Skip to content

Mittal-Analytics/deep-search

Repository files navigation

deep-search

This is a python library for generating a list of commons urls among different search results with the use of google's custom search api. The primary use would be to generate a tsv file through one of its function and upload it on google's programmable search engine to refine the search results.

For example, it could be used to eliminate finance portals when we search for a listed company and only see the relevant information.

Usage

Install the library (only available for testing currently):

pip install -i https://test.pypi.org/simple/ --no-deps deep-search

Note: Please install the dependencies seprately for proper behaviour as they are not available in testing mode.

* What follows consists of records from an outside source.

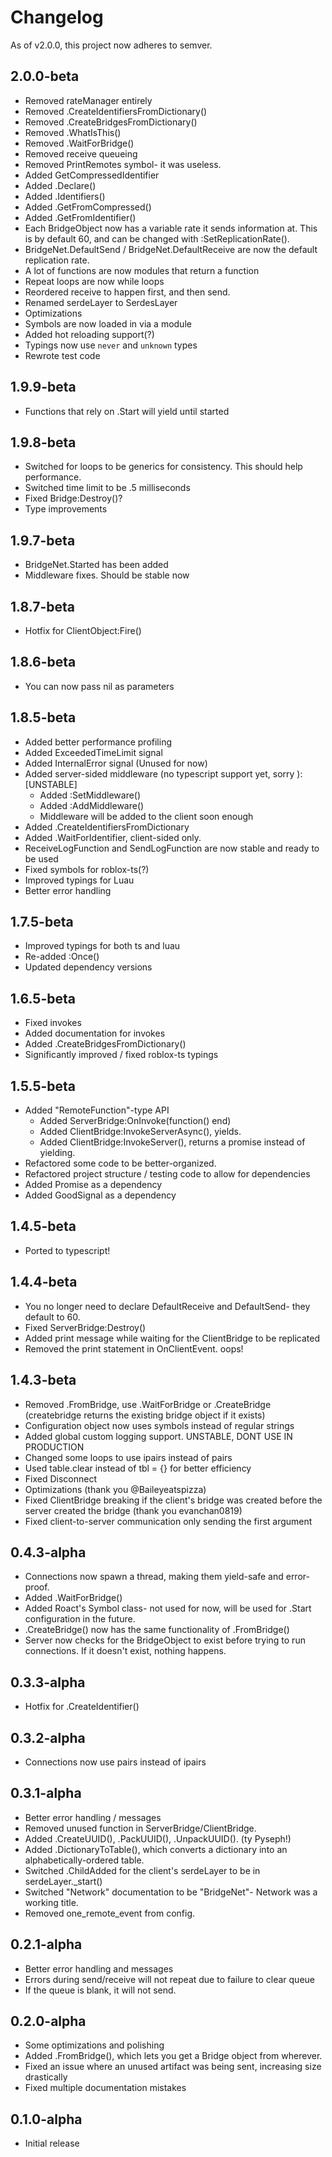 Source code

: # Changelog
As of v2.0.0, this project now adheres to semver.

## 2.0.0-beta
- Removed rateManager entirely
- Removed .CreateIdentifiersFromDictionary()
- Removed .CreateBridgesFromDictionary()
- Removed .WhatIsThis()
- Removed .WaitForBridge()
- Removed receive queueing
- Removed PrintRemotes symbol- it was useless.
- Added GetCompressedIdentifier
- Added .Declare()
- Added .Identifiers()
- Added .GetFromCompressed()
- Added .GetFromIdentifier()
- Each BridgeObject now has a variable rate it sends information at. This is by default 60, and can be changed with :SetReplicationRate().
- BridgeNet.DefaultSend / BridgeNet.DefaultReceive are now the default replication rate.
- A lot of functions are now modules that return a function
- Repeat loops are now while loops
- Reordered receive to happen first, and then send.
- Renamed serdeLayer to SerdesLayer
- Optimizations
- Symbols are now loaded in via a module
- Added hot reloading support(?)
- Typings now use ``never`` and ``unknown`` types
- Rewrote test code

## 1.9.9-beta
- Functions that rely on .Start will yield until started

## 1.9.8-beta
- Switched for loops to be generics for consistency. This should help performance.
- Switched time limit to be .5 milliseconds
- Fixed Bridge:Destroy()?
- Type improvements

## 1.9.7-beta
- BridgeNet.Started has been added
- Middleware fixes. Should be stable now

## 1.8.7-beta
- Hotfix for ClientObject:Fire()

## 1.8.6-beta
- You can now pass nil as parameters

## 1.8.5-beta
- Added better performance profiling
- Added ExceededTimeLimit signal
- Added InternalError signal (Unused for now)
- Added server-sided middleware (no typescript support yet, sorry ): [UNSTABLE]
	- Added :SetMiddleware()
	- Added :AddMiddleware()
	- Middleware will be added to the client soon enough
- Added .CreateIdentifiersFromDictionary
- Added .WaitForIdentifier, client-sided only.
- ReceiveLogFunction and SendLogFunction are now stable and ready to be used
- Fixed symbols for roblox-ts(?)
- Improved typings for Luau
- Better error handling

## 1.7.5-beta
- Improved typings for both ts and luau
- Re-added :Once()
- Updated dependency versions

## 1.6.5-beta
- Fixed invokes
- Added documentation for invokes
- Added .CreateBridgesFromDictionary()
- Significantly improved / fixed roblox-ts typings

## 1.5.5-beta
- Added "RemoteFunction"-type API
	- Added ServerBridge:OnInvoke(function() end)
	- Added ClientBridge:InvokeServerAsync(), yields.
	- Added ClientBridge:InvokeServer(), returns a promise instead of yielding.
- Refactored some code to be better-organized.
- Refactored project structure / testing code to allow for dependencies
- Added Promise as a dependency
- Added GoodSignal as a dependency

## 1.4.5-beta
- Ported to typescript!

## 1.4.4-beta
- You no longer need to declare DefaultReceive and DefaultSend- they default to 60.
- Fixed ServerBridge:Destroy()
- Added print message while waiting for the ClientBridge to be replicated
- Removed the print statement in OnClientEvent. oops!

## 1.4.3-beta
- Removed .FromBridge, use .WaitForBridge or .CreateBridge (createbridge returns the existing bridge object if it exists)
- Configuration object now uses symbols instead of regular strings
- Added global custom logging support. UNSTABLE, DONT USE IN PRODUCTION
- Changed some loops to use ipairs instead of pairs
- Used table.clear instead of tbl = {} for better efficiency
- Fixed Disconnect
- Optimizations (thank you @Baileyeatspizza)
- Fixed ClientBridge breaking if the client's bridge was created before the server created the bridge (thank you evanchan0819)
- Fixed client-to-server communication only sending the first argument

## 0.4.3-alpha
- Connections now spawn a thread, making them yield-safe and error-proof.
- Added .WaitForBridge()
- Added Roact's Symbol class- not used for now, will be used for .Start configuration in the future.
- .CreateBridge() now has the same functionality of .FromBridge()
- Server now checks for the BridgeObject to exist before trying to run connections. If it doesn't exist, nothing happens.

## 0.3.3-alpha
- Hotfix for .CreateIdentifier()

## 0.3.2-alpha
- Connections now use pairs instead of ipairs

## 0.3.1-alpha
- Better error handling / messages
- Removed unused function in ServerBridge/ClientBridge.
- Added .CreateUUID(), .PackUUID(), .UnpackUUID(). (ty Pyseph!)
- Added .DictionaryToTable(), which converts a dictionary into an alphabetically-ordered table.
- Switched .ChildAdded for the client's serdeLayer to be in serdeLayer._start()
- Switched "Network" documentation to be "BridgeNet"- Network was a working title.
- Removed one_remote_event from config.

## 0.2.1-alpha
- Better error handling and messages
- Errors during send/receive will not repeat due to failure to clear queue
- If the queue is blank, it will not send. 

## 0.2.0-alpha
- Some optimizations and polishing
- Added .FromBridge(), which lets you get a Bridge object from wherever.
- Fixed an issue where an unused artifact was being sent, increasing size drastically
- Fixed multiple documentation mistakes

## 0.1.0-alpha
- Initial release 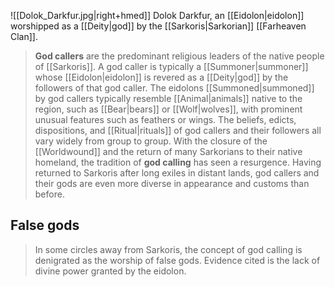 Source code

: ![[Dolok_Darkfur.jpg|right+hmed]] 
 Dolok Darkfur, an [[Eidolon|eidolon]] worshipped as a [[Deity|god]] by the [[Sarkoris|Sarkorian]] [[Farheaven Clan]].
> **God callers** are the predominant religious leaders of the native people of [[Sarkoris]]. A god caller is typically a [[Summoner|summoner]] whose [[Eidolon|eidolon]] is revered as a [[Deity|god]] by the followers of that god caller. The eidolons [[Summoned|summoned]] by god callers typically resemble [[Animal|animals]] native to the region, such as [[Bear|bears]] or [[Wolf|wolves]], with prominent unusual features such as feathers or wings. The beliefs, edicts, dispositions, and [[Ritual|rituals]] of god callers and their followers all vary widely from group to group.
> With the closure of the [[Worldwound]] and the return of many Sarkorians to their native homeland, the tradition of **god calling** has seen a resurgence. Having returned to Sarkoris after long exiles in distant lands, god callers and their gods are even more diverse in appearance and customs than before.


## False gods

> In some circles away from Sarkoris, the concept of god calling is denigrated as the worship of false gods. Evidence cited is the lack of divine power granted by the eidolon.







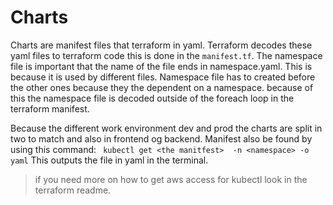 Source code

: # Charts
 Charts are manifest files that terraform in yaml. Terraform decodes these yaml files to terraform code this is done in the `manifest.tf`. 
 The namespace file is important that the name of the file ends in namespace.yaml. This is because it is used by different files. Namespace file has to created before the other ones because they the dependent on a namespace. 
 because of this the namespace file is decoded outside of the foreach loop in the terraform manifest. 
 
 Because the different work environment dev and prod the charts are split in two to match and also in frontend og backend. 
 Manifest also be found by using this command: 
 ` kubectl get <the manitfest>  -n <namespace> -o yaml`
 This outputs the file in yaml in the terminal. 
 > if you need more on how to get aws access for kubectl look in the terraform readme.
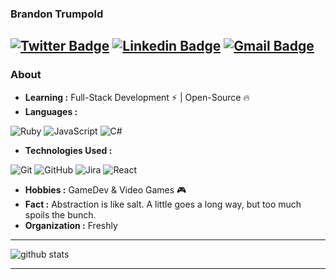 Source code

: ### Brandon Trumpold 
[![Twitter Badge](https://img.shields.io/badge/-@brandontrumpold-1ca0f1?style=flat-square&logo=twitter&logoColor=white&link=https://twitter.com/brandontrumpold)](https://twitter.com/brandontrumpold)  [![Linkedin Badge](https://img.shields.io/badge/-Brandon_Trumpold-blue?style=flat-square&logo=Linkedin&logoColor=white&link=https://www.linkedin.com/in/brandon-trumpold-1461a1142/)](https://www.linkedin.com/in/brandon-trumpold-1461a1142/) [![Gmail Badge](https://img.shields.io/badge/-brandon.trumpold@gmail.com-c14438?style=flat-square&logo=Gmail&logoColor=white&link=mailto:brandon.trumpold@gmail.com)](mailto:brandon.trumpold@gmail.com)
---------------------------------------------------------------------------------------------------------------------------------------------------------------------------------
### About

-  **Learning :** Full-Stack Development :zap: | Open-Source :fire:	
-  **Languages :**

![Ruby](https://img.shields.io/badge/-Ruby-000000?style=flat&logo=Ruby) ![JavaScript](https://img.shields.io/badge/-JavaScript-000000?style=flat&logo=javascript) ![C#](https://img.shields.io/badge/c%23%20-%23239120.svg?&style=for-the-badge&logo=c-sharp&logoColor=white)
-  **Technologies Used :**

![Git](https://img.shields.io/badge/-Git-000000?style=flat&logo=git&logoColor=F05032) ![GitHub](https://img.shields.io/badge/-GitHub-000000?style=flat&logo=github&logoColor=FFFFFF) ![Jira](https://img.shields.io/badge/-Jira-000000?style=flat&logo=jira-software&logoColor=white&logoColor=0052CC) ![React](https://img.shields.io/badge/-React-000000?style=flat&logo=React&logoColor=61DAFB)
-  **Hobbies :** GameDev & Video Games :video_game:
-  **Fact :** Abstraction is like salt. A little goes a long way, but too much spoils the bunch.
-  **Organization :** Freshly
---------------------------------------------------------------------------------------------------------------------------------------------------------------------------------

![github stats](https://github-readme-stats.vercel.app/api?username=brandontrumpold&show_icons=true)

---------------------------------------------------------------------------------------------------------------------------------------------------------------------------------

You need to get two things now:

  1. GOOGLE_CLOUD_KEY
    This is the Custom Search API credential and can be generated through this link: https://console.cloud.google.com/apis/credentials
  2. CX
    This is the id of your Custom Search Engine and can be generated through this link: https://programmablesearchengine.google.com/cse/all

You are now good to go, here is a demo implementation:

import os
from deep_search.deep_search import find_blacklist_urls, generate_tsv, get_results

# We recommend using environment variables to keep these credentials secure
# read GOOGLE_CLOUD_KEY, CX and CACHE_VERSION from the environment variables.
CX = os.environ['CX']
GOOGLE_CLOUD_KEY = os.environ['GOOGLE_CLOUD_KEY']
CACHE_VERSION = os.environ['CACHE_VERSION']
# Specify CACHE_VERSION as None for no caching or use values like
# "v1", "v2", "v3", "1", "2", "3" otherwise.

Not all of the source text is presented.